Ecco le parole del Santo Padre, nel discorso pronunciato il 15 settembre 2013, durante l’Angelus in Piazza San Pietro: «Gesù è tutto misericordia, Gesù è tutto amore: è Dio fatto uomo. Ognuno di noi, ognuno di noi, è quella pecora smarrita, quella moneta perduta; ognuno di noi è quel figlio che ha sciupato la propria libertà seguendo idoli falsi, miraggi di felicità, e ha perso tutto. Ma Dio non ci dimentica, il Padre non ci abbandona mai».
Viene subito alla mente uno dei più suggestivi dialoghi fra don Camillo e il Crocifisso dell’altar maggiore, una delle più intime conversazioni fra il sacerdote e il suo Dio.

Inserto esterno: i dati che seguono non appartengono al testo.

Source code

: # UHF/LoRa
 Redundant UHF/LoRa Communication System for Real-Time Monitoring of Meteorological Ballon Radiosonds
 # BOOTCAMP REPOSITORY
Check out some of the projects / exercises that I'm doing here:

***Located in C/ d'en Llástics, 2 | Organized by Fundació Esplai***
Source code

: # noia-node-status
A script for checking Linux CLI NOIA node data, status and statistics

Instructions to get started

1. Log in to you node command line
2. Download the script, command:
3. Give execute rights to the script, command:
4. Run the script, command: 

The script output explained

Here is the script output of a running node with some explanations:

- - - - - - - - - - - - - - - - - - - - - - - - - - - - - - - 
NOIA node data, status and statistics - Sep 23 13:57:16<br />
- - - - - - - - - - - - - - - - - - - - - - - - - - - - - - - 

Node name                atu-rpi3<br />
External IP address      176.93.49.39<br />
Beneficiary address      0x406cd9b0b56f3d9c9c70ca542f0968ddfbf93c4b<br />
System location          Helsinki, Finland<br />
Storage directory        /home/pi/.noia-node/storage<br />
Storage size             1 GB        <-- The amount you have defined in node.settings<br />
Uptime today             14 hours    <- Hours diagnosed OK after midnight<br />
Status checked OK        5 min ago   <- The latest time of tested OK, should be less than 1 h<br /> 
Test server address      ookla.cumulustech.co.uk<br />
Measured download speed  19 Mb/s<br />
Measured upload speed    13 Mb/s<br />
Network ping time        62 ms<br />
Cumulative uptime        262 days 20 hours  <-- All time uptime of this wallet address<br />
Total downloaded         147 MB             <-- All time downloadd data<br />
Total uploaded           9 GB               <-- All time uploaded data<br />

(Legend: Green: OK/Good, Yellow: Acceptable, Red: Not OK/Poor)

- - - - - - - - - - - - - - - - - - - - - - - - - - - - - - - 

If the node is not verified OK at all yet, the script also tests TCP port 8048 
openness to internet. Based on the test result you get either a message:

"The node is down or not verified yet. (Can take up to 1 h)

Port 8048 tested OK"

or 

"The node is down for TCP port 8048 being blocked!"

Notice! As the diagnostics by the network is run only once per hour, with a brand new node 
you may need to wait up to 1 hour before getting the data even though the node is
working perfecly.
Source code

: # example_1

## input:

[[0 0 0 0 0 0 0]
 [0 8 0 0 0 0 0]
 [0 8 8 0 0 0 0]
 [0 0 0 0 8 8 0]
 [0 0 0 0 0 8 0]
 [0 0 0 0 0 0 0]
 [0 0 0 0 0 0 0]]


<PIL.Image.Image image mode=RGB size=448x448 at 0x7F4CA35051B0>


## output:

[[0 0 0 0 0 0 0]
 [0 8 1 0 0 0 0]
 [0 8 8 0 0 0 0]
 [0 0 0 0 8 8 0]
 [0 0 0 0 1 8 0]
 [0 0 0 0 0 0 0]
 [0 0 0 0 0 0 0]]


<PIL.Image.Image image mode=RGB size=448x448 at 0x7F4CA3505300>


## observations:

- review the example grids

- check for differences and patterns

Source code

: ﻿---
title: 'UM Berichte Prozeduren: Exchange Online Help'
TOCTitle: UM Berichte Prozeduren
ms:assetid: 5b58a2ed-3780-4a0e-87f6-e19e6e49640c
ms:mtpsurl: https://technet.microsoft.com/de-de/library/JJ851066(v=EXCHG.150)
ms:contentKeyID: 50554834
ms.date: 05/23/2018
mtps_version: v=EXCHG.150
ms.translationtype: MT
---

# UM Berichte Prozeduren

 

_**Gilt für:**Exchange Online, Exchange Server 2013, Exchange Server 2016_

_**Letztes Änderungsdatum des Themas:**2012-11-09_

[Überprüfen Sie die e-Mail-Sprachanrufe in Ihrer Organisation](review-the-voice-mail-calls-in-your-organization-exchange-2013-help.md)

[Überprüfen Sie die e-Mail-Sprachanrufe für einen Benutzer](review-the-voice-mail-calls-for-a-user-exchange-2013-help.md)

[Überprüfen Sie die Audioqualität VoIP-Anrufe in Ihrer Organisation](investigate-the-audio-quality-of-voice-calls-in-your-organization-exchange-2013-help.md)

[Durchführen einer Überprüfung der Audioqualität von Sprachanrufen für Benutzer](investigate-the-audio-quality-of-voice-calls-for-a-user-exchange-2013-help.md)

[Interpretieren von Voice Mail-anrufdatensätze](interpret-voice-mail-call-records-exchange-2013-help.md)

“Don Camillo, non t’angustiare” rispose con dolcezza il Cristo. “L’eroismo del soldato di Cristo è l’umiltà e il suo vero nemico è l’orgoglio. Don Camillo, guarda il tuo Dio. Guarda le sue misere, ignude carni martoriate e l’oltraggiosa corona di spine che reca sul suo capo. Non è, forse, un povero Cristo?”
“Signore” insisté don Camillo levando gli occhi verso il Cristo Crocifisso “io vi guardo, ma i miei occhi vedono solo la divina luce del Vostro sublime sacrificio. Nessuna luce, neppure la tenue fiammella d’uno zolfanello, rischiara, invece, la trista figura del ‘compagno don Camillo’”.
Il riconoscere, comunque, la presenza di Cristo: ecco ciò che Guareschi vuol dirci. Grazie alla nostra somiglianza con Gesù, uomo come noi, riscopriamo la misericordia del Padre e com- prendiamo quale sia il suo amore per noi.
3) Una Misericordia sconfinata
È la misericordia sconfinata di Gesù, l’umanità divina di Cristo che non solo perdona don Camillo, ma dopo avergli fatto capire che, a volte, premia più la rinuncia che la conquista, lo lascia esprimere la propria gioia d’istinto, secondo la natura semplice e a tratti ingenua del “prete di campagna” di cui parla papa Francesco.
Perché, sono ancora parole del Pontefice durante la Messa nella chiesa di Sant’Anna in Vaticano, il 17 marzo 2013: «Il Signore mai si stanca di perdonare: mai! Siamo noi che ci stanchiamo di chiedergli perdono».
Ci vuol poco a don Camillo per capire che cosa sia davvero importante agli occhi di Cristo e lui, questo prete gigantesco, chiede a Gesù perdono e si rallegra della misericordia di Dio a modo suo: esattamente come farebbe ognuno di noi. Ma don Camillo, come il suo autore, ha ricevuto una grande grazia: può parlare con Gesù.
Giovannino Guareschi, addirittura, tramite la propria coscienza, arriva a capire quando il Signore è contento o scontento di noi, delle nostre azioni. Sì, perché il modo che ha don Camillo di relazionarsi con il Cristo è lontanissimo da quello che si potrebbe immaginare essere il “canone” per un sacerdote: don Camillo si rivolge a Gesù proprio come a Lui ci rivolgeremmo noi.
Con l’ingenuità e, spesso, la spontaneità umane, convinti che Cristo, alla fin fine, sia talmente buono non solo da perdonare e soccorrerci comunque, ma anche dall’arrivare a fingere di lasciarsi ingannare. Lo specchio di questa umanissima maniera di rivolgersi a Gesù, da parte di Guareschi-don Camillo è il racconto Cinque più cinque, uno dei tanti racconti drammatici della serie di “Mondo piccolo”.